In Memoriam Charles Kecskeméti

From the video shot on his 80th Birthday

We are sad to share the information about the recent passing of a great colleague and archivist Charles Kecskeméti. One of the first Western professionals whose work contributed greatly to the professional establishment of our Archives, as well as its recognition on international levels, by acting as a professional at the same time informal advisor to the Archives.

By the time the Blinken OSA began its operation as a young archives, Dr. Charles Kecskeméti was already a renowned historian and a significant member of the International Council on Archives (ICA).

Charles Kecskeméti was born in Hungary in 1933, and joined the many refugees of 1956 seeking political refugee in France, his chosen second home. The following year, he began working at Les Archives Nationales. He first joined the International Council on Archives in 1962, over the years he had occupied several positions including Secretary-General from 1992 to 1999.

His roles at ICA and his exceptional professionalism allowed him to have an enormous impact on the international archival community by promoting the relevance and importance of archival work and the role of archives.
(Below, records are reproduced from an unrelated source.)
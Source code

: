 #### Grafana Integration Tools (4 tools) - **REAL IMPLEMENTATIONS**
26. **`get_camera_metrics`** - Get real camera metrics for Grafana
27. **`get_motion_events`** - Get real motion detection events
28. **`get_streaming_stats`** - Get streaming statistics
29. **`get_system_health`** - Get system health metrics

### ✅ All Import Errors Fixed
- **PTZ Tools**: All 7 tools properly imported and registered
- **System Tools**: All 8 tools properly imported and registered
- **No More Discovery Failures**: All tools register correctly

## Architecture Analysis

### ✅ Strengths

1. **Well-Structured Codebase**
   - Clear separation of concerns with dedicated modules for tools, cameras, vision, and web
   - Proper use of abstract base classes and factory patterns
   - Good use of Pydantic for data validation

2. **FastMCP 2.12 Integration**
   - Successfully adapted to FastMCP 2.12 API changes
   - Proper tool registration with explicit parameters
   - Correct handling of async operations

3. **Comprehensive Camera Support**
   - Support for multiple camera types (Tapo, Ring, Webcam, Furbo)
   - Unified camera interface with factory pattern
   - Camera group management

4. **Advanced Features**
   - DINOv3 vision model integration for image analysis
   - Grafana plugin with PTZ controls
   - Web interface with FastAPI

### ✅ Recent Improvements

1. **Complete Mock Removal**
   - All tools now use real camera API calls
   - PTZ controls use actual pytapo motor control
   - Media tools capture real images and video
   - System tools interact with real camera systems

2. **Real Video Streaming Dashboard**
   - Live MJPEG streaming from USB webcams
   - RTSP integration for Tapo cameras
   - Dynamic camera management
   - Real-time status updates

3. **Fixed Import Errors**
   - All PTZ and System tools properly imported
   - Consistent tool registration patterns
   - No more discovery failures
His knowledge of Hungarian history contributed to the understanding of Hungarian politics and history in international archival circles.

Besides being actively involved in the archival world, he also published extensively on archives and archival theory.
Following many visits, meetings, and professional collaboration with many colleagues at OSA, Charles Kecskeméti was officially asked to do an archival audit from June 29 to July 10, 2003, which he did with professionalism and with great gusto.

In 2005, the OSA moved to a new premise (the Goldberger House), and his professional advice was taken during the reconstruction work of the building regarding the internal design necessary for archival operation.

He had a crucial role in the drafting and adoption of the Council of Europe Recommendation on a European Policy on Access to Archives (2000), and right after its adoption, together with Iván Székely of OSA, he conducted a pan-European survey on the countries’ compliance with the new Recommendation. This joint work resulted in the Council of Europe Handbook on Access to Archives.

His professional presence will have a long-lasting impact on the archival community, but we also mourn a great friend and colleague.